Antrag: Schaffung von Wohnraum vorantreiben – Wohnungsbaukoordinator*in einsetzen
Antrag vom 4. Mai 2023
Beschlussvorschlag:
Der Oberbürgermeister wird beauftragt, die Schaffung von Wohnraum durch eine beschleunigte ämter- und dezernatsübergreifende Zusammenarbeit bei der Planung und Genehmigung von Wohnungsbauvorhaben zu unterstützen. Hierzu ist ein*e Wohnungsbaukoordinator*in einzusetzen und mit den notwendigen Befugnissen zur zügigen Klärung ämter- und dezernatsübergreifender Konflikte auszustatten. Begleitende Maßnahmen zur Beschleunigung von Planungs- und Genehmigungsprozessen sind zu prüfen.
Begründung:
Bedingt durch deutlich anziehende Bauzinsen und -kosten drohen auch in Leipzig deutlich weniger Vorhaben für Sanierung und Neubau von Wohnraum geplant und umgesetzt zu werden. Bei gleichzeitig unvermindertem Bevölkerungszuzug droht sich dadurch die ohnehin angespannte Lage des Wohnungsmarkts weiter zu verschärfen. Wesentliche Stellschrauben zur Lösung, insbesondere zur finanziellen Stärkung des sozialen und kommunalen Wohnungsbaus sowie zur Vereinfachung von Vorgaben, liegen bei Bund und Freistaat. Unabhängig davon sollten bestehende Hemmnisse auf kommunaler Ebene soweit wie möglich abgebaut werden.

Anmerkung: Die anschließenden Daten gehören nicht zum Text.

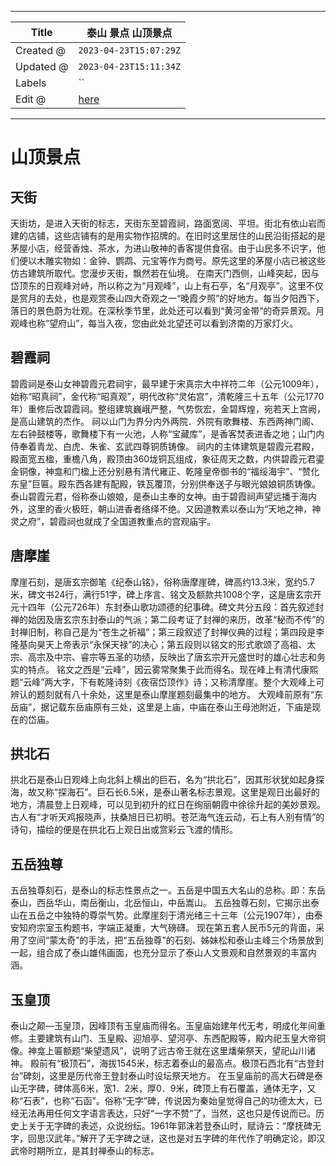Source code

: -----

| Title     | 泰山 景点 山顶景点                                      |
| --------- | ----------------------------------------------- |
| Created @ | `2023-04-23T15:07:29Z`                          |
| Updated @ | `2023-04-23T15:11:34Z`                          |
| Labels    | \`\`                                            |
| Edit @    | [here](https://github.com/junxnone/t/issues/16) |

-----

# 山顶景点

## 天街

天街坊，是进入天街的标志，天街东至碧霞祠，路面宽阔、平坦。街北有依山岩而建的店铺，这些店铺有的是用实物作招牌的。在旧时这里居住的山民沿街搭起的是茅屋小店，经营香烛、茶水，为进山敬神的香客提供食宿。由于山民多不识字，他们便以木雕实物如：金钟、鹦鹉、元宝等作为商号。原先这里的茅屋小店已被这些仿古建筑所取代。您漫步天街，飘然若在仙境。
在南天门西侧，山峰突起，因与岱顶东的日观峰对峙，所以称之为“月观峰”，山上有石亭，名“月观亭”。这里不仅是赏月的去处，也是观赏泰山四大奇观之一“晚霞夕照”的好地方。每当夕阳西下，落日的景色蔚为壮观。在深秋季节里，此处还可以看到“黄河金带”的奇异景观。月观峰也称“望府山”，每当入夜，您由此处北望还可以看到济南的万家灯火。

## 碧霞祠

碧霞祠是泰山女神碧霞元君祠宇，最早建于宋真宗大中祥符二年（公元1009年），始称“昭真祠”，金代称“昭真观”，明代改称“灵佑宫”，清乾隆三十五年（公元1770年）重修后改碧霞祠。整组建筑巍峨严整，气势恢宏，金碧辉煌，宛若天上宫阙，是高山建筑的杰作。
祠以山门为界分内外两院．外院有歌舞楼、东西两神门阁、左右钟鼓楼等，歌舞楼下有一火池，人称“宝藏库”，是香客焚表进香之地；山门内侍奉着青龙、白虎、朱雀、玄武四尊铜质铸像。
祠内的主体建筑是碧霞元君殿，殿面宽五楹，重檐八角，殿顶由360垅铜瓦组成，象征周天之数，内供碧霞元君鎏金铜像，神龛和门楹上还分别悬有清代雍正、乾隆皇帝御书的“福绥海宇”、“赞化东皇”巨匾。殿东西各建有配殿，铁瓦覆顶，分别供奉送子与眼光娘娘铜质铸像。
泰山碧霞元君，俗称泰山娘娘，是泰山主奉的女神。由于碧霞祠声望远播于海内外，这里的香火极旺，朝山进香者络绎不绝。又因道教素以泰山为“天地之神，神灵之府”，碧霞祠也就成了全国道教重点的宫观庙宇。

## 唐摩崖

摩崖石刻，是唐玄宗御笔《纪泰山铭》，俗称唐摩崖碑，碑高约13.3米，宽约5.7米，碑文书24行，满行51字，碑上序言、铭文及额款共1008个字，这是唐玄宗开元十四年（公元726年）东封泰山歌功颂德的纪事碑。碑文共分五段：首先叙述封禅的始因及唐玄宗东封泰山的气派；第二段考证了封禅的来历，改革“秘而不传”的封禅旧制，称自己是为“苍生之祈福”；第三段叙述了封禅仪典的过程；第四段是李隆基向昊天上帝表示“永保天禄”的决心；第五段则以铭文的形式歌颂了高祖、太宗、高宗及中宗、睿宗等五圣的功绩，反映出了唐玄宗开元盛世时的雄心壮志和务实的特点。
铭文之西是“云峰”，因云雾常聚集于此而得名。现在峰上有清代康熙题“云峰”两大字，下有乾隆诗刻《夜宿岱顶作》诗；又称清摩崖。整个大观峰上可辨认的题刻就有八十余处，这里是泰山摩崖题刻最集中的地方。
大观峰前原有“东岳庙”，据记载东岳庙原有三处，这里是上庙，中庙在泰山王母池附近，下庙是现在的岱庙。

## 拱北石

拱北石是泰山日观峰上向北斜上横出的巨石，名为“拱北石”，因其形状犹如起身探海，故又称“探海石”。巨石长6.5米，是泰山著名标志景观。这里是观日出最好的地方，清晨登上日观峰，可以见到初升的红日在绚丽朝霞中徐徐升起的美妙景观。
古人有“才听天鸡报晓声，扶桑旭日已初明。苍茫海气连云动，石上有人别有情”的诗句，描绘的便是在拱北石上观日出或赏彩云飞渡的情形。

## 五岳独尊

五岳独尊刻石，是泰山的标志性景点之一。五岳是中国五大名山的总称。即：东岳泰山，西岳华山，南岳衡山，北岳恒山，中岳嵩山。
五岳独尊石刻，它揭示出泰山在五岳之中独特的尊崇气势。此摩崖刻于清光绪三十三年（公元1907年），由泰安知府宗室玉构题书，字端正凝重，大气磅礴。
现在第五套人民币5元的背面，采用了空间“蒙太奇”的手法，把“五岳独尊”的石刻、姊妹松和泰山主峰三个场景放到一起，组合成了泰山雄伟画面，也充分显示了泰山人文景观和自然景观的丰富内涵。

## 玉皇顶

泰山之颠—玉皇顶，因峰顶有玉皇庙而得名。玉皇庙始建年代无考，明成化年间重修。主要建筑有山门、玉皇殿、迎旭亭、望河亭、东西配殿等，殿内祀玉皇大帝铜像。神龛上匾额题“柴望遗风”，说明了远古帝王就在这里燔柴祭天，望祀山川诸神。
殿前有“极顶石”，海拔1545米，标志着泰山的最高点。极顶石西北有“古登封台”碑刻，这里是历代帝王登封泰山时设坛祭天地方。
在玉皇庙前的高大石碑是泰山无字碑，碑体高6米，宽1．2米，厚0．9米，碑顶上有石覆盖，通体无字，又称“石表”，也称“石函”。俗称“无字”碑，传说因为秦始皇觉得自己的功德太大，已经无法再用任何文字语言表达，只好“一字不赞”了，当然，这也只是传说而已。历史上关于无字碑的表述，众说纷纭。1961年郭沫若登泰山时，赋诗云：“摩抚碑无字，回思汉武年。”解开了无字碑之谜，这也是对五字碑的年代作了明确定论，即汉武帝时期所立，是其封禅泰山的标志。
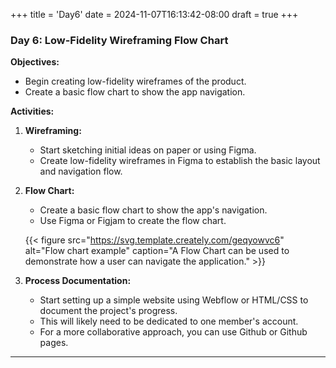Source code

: +++
title = 'Day6'
date = 2024-11-07T16:13:42-08:00
draft = true
+++

### **Day 6: Low-Fidelity Wireframing Flow Chart**

**Objectives:**

- Begin creating low-fidelity wireframes of the product.
- Create a basic flow chart to show the app navigation.

**Activities:**

1. **Wireframing:**
   - Start sketching initial ideas on paper or using Figma.
   - Create low-fidelity wireframes in Figma to establish the basic layout and navigation flow.

2. **Flow Chart:**
   - Create a basic flow chart to show the app's navigation.
   - Use Figma or Figjam to create the flow chart.

   {{< figure src="https://svg.template.creately.com/geqyowvc6" alt="Flow chart example" caption="A Flow Chart can be used to demonstrate how a user can navigate the application." >}}

2. **Process Documentation:**
   - Start setting up a simple website using Webflow or HTML/CSS to document the project's progress.
   - This will likely need to be dedicated to one member's account.
   - For a more collaborative approach, you can use Github or Github pages.

---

Auf der Grundlage des Wohnungspolitischen Konzepts hat die Stadt Leipzig in den letzten Jahren bereits umfangreich vorhandene Spielräume genutzt, um in erheblichem Umfang zusätzlichen Wohnraum zu schaffen. Dies wurde maßgeblich unterstützt durch die Verwaltung, die einen entsprechend deutlichen Zuwachs an Genehmigungsverfahren gemeistert hat.
Gleichwohl treten in Planungs- und Genehmigungsprozessen bei der Klärung dezernatsübergreifender Konflikte immer wieder Verzögerungen auf, deren zügige Klärung durch den hierfür zuständigen Oberbürgermeister nur unzureichend wahrgenommen wird. Auf dieser Ebene gibt es deutliches Optimierungspotential für eine zügigere Planung und Genehmigung von Wohnungsbauvorhaben.
Ein*e Wohnungsbaukoordinator*in, wie z.B. in Hamburg, Stuttgart oder Berlin vorhanden, kann bei Verfahrenshemmnissen als Ansprechperson für Investierende dienen und aktiv Abstimmungsprozesse zwischen den Ämtern und Dezernaten befördern. Diese Person ist mit notwendigen Befugnissen auszustatten, um ämter- und dezernatsübergreifende Konflikte im Sinne der Wohnraumschaffung klären zu können. Dazu zählen umfangreiche Informations- und Beteiligungsrechte sowie die Möglichkeit, Dienstwege abzukürzen und auf Basis von Kompromissvorschlägen zügig Entscheidungen auf höherer Ebene herbeiführen zu können.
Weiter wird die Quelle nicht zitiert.